We dove deeper, into the tangled maze of a labyrinth. We skimmed over a valley, and plunged into another arroyo. One moment we were swimming through a gully, the next instant Solei was shoving me into a narrow gap in the rocks. My tail caught on a boulder, stopping our progress.

“Jesus, Rowan—you think you can help?” Solei thwacked at my tail with her own, knocking me loose, and shoved me forward again. “Keep acting like we’ve got all damn day, I’m really loving this.”

The tunnel was almost too small for my body to fit through, but the passageway led to an ingress. Unbelievable. I’d never seen a redoubt entrance this compressed. Even the oldest song caves in Llyr weren’t this cramped.

Solei didn’t know how to open a summoning barrier, and I was too exhausted to power a sending. She wedged me into a crevice and wriggled into the space left beside me, both of us tucked as deep into the tunnel as possible.

My penance mark burned again, and then glowed silvery white. Solei leaned against me and covered the lines with her back. Her voice came low as a growl. “Awesome. Just awesome. You can’t make that stop?”

“I’m sorry.” My words slurred so much, I was sure I didn’t make any sense. My face tipped against the rock, and I blacked out.

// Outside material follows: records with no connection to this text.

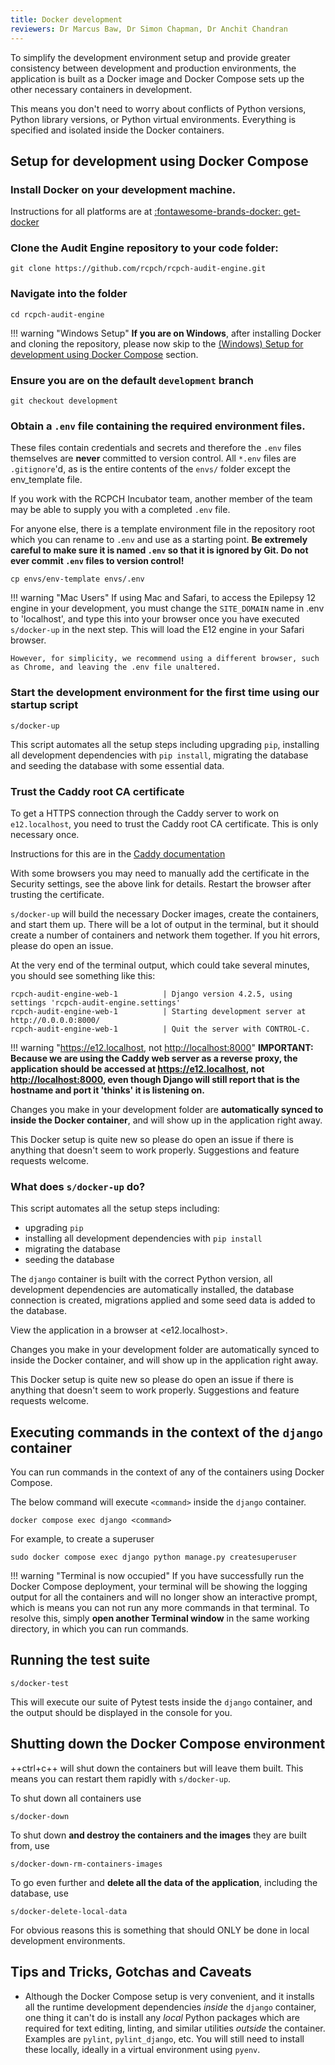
```yaml
---
title: Docker development
reviewers: Dr Marcus Baw, Dr Simon Chapman, Dr Anchit Chandran
---
```


To simplify the development environment setup and provide greater consistency between development and production environments, the application is built as a Docker image and Docker Compose sets up the other necessary containers in development.

This means you don't need to worry about conflicts of Python versions, Python library versions, or Python virtual environments. Everything is specified and isolated inside the Docker containers.

## Setup for development using Docker Compose

### Install Docker on your development machine.

Instructions for all platforms are at [:fontawesome-brands-docker: get-docker](https://docs.docker.com/get-docker)

### Clone the Audit Engine repository to your code folder:

```console
git clone https://github.com/rcpch/rcpch-audit-engine.git
```

### Navigate into the folder

```console
cd rcpch-audit-engine
```

!!! warning "Windows Setup"
    **If you are on Windows**, after installing Docker and cloning the repository, please now skip to the [(Windows) Setup for development using Docker Compose](./docker-setup.md#windows-setup-for-development-using-docker-compose) section.

### Ensure you are on the default `development` branch

```console
git checkout development
```

### Obtain a `.env` file containing the required environment files.

These files contain credentials and secrets and therefore the `.env` files themselves are **never** committed to version control. All `*.env` files are `.gitignore`'d, as is the entire contents of the `envs/` folder except the env_template file.

If you work with the RCPCH Incubator team, another member of the team may be able to supply you with a completed `.env` file.

For anyone else, there is a template environment file in the repository root which you can rename to `.env` and use as a starting point. **Be extremely careful to make sure it is named `.env` so that it is ignored by Git. Do not ever commit `.env` files to version control!**

```console
cp envs/env-template envs/.env
```

!!! warning "Mac Users"
    If using Mac and Safari, to access the Epilepsy 12 engine in your development, you must change the `SITE_DOMAIN` name in .env to 'localhost', and type this into your browser once you have executed `s/docker-up` in the next step. This will load the E12 engine in your Safari browser.
    
    However, for simplicity, we recommend using a different browser, such as Chrome, and leaving the .env file unaltered.

    

### Start the development environment for the first time using our startup script

```console
s/docker-up
```

This script automates all the setup steps including upgrading `pip`, installing all development dependencies with `pip install`, migrating the database and seeding the database with some essential data.

### Trust the Caddy root CA certificate

To get a HTTPS connection through the Caddy server to work on `e12.localhost`, you need to trust the Caddy root CA certificate. This is only necessary once.

Instructions for this are in the [Caddy documentation](https://caddyserver.com/docs/running#local-https-with-docker)

With some browsers you may need to manually add the certificate in the Security settings, see the above link for details. Restart the browser after trusting the certificate.

`s/docker-up` will build the necessary Docker images, create the containers, and start them up. There will be a lot of output in the terminal, but it should create a number of containers and network them together. If you hit errors, please do open an issue.

At the very end of the terminal output, which could take several minutes, you should see something like this:

```console
rcpch-audit-engine-web-1          | Django version 4.2.5, using settings 'rcpch-audit-engine.settings'
rcpch-audit-engine-web-1          | Starting development server at http://0.0.0.0:8000/
rcpch-audit-engine-web-1          | Quit the server with CONTROL-C.
```

!!! warning "<https://e12.localhost>, not <http://localhost:8000>"
    **IMPORTANT: Because we are using the Caddy web server as a reverse proxy, the application should be accessed at <https://e12.localhost>, not <http://localhost:8000>, even though Django will still report that is the hostname and port it 'thinks' it is listening on.**

Changes you make in your development folder are **automatically synced to inside the Docker container**, and will show up in the application right away.

This Docker setup is quite new so please do open an issue if there is anything that doesn't seem to work properly. Suggestions and feature requests welcome.

### What does `s/docker-up` do?

This script automates all the setup steps including:

- upgrading `pip`
- installing all development dependencies with `pip install`
- migrating the database
- seeding the database

The `django` container is built with the correct Python version, all development dependencies are automatically installed, the database connection is created, migrations applied and some seed data is added to the database.

View the application in a browser at <e12.localhost>.

Changes you make in your development folder are automatically synced to inside the Docker container, and will show up in the application right away.

This Docker setup is quite new so please do open an issue if there is anything that doesn't seem to work properly. Suggestions and feature requests welcome.

## Executing commands in the context of the `django` container

You can run commands in the context of any of the containers using Docker Compose.

The below command will execute `<command>` inside the `django` container.

```console
docker compose exec django <command>
```

For example, to create a superuser

```console
sudo docker compose exec django python manage.py createsuperuser
```

!!! warning "Terminal is now occupied"
    If you have successfully run the Docker Compose deployment, your terminal will be showing the logging output for all the containers and will no longer show an interactive prompt, which is means you can not run any more commands in that terminal. To resolve this, simply **open another Terminal window** in the same working directory, in which you can run commands.

## Running the test suite

```console
s/docker-test
```

This will execute our suite of Pytest tests inside the `django` container, and the output should be displayed in the console for you.

## Shutting down the Docker Compose environment

++ctrl+c++ will shut down the containers but will leave them built. This means you can restart them rapidly with `s/docker-up`.

To shut down all containers use

```console
s/docker-down
```

To shut down **and destroy the containers and the images** they are built from, use

```console
s/docker-down-rm-containers-images
```

To go even further and **delete all the data of the application**, including the database, use

```console
s/docker-delete-local-data
```

For obvious reasons this is something that should ONLY be done in local development environments.

## Tips and Tricks, Gotchas and Caveats

* Although the Docker Compose setup is very convenient, and it installs all the runtime development dependencies _inside_ the `django` container, one thing it can't do is install any _local_ Python packages which are required for text editing, linting, and similar utilities _outside_ the container. Examples are `pylint`, `pylint_django`, etc. You will still need to install these locally, ideally in a virtual environment using `pyenv`.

I woke in a cave barely big enough for two people, an ancient rock room about seven feet square.

Solei lay curled up beside me, fast asleep. She had her human coloring again, and she still wore her spear on her back. She must’ve lit the kalya before she’d closed her eyes, because the tiny orb rested on the stone floor between us. The soft glow illuminated the smooth ceiling and walls, which were absent of runes.

Solei had legs, but I still had a tail, a sign I’d been too depleted of magic to change. Having rested and regained some of my strength, I transitioned and sat up.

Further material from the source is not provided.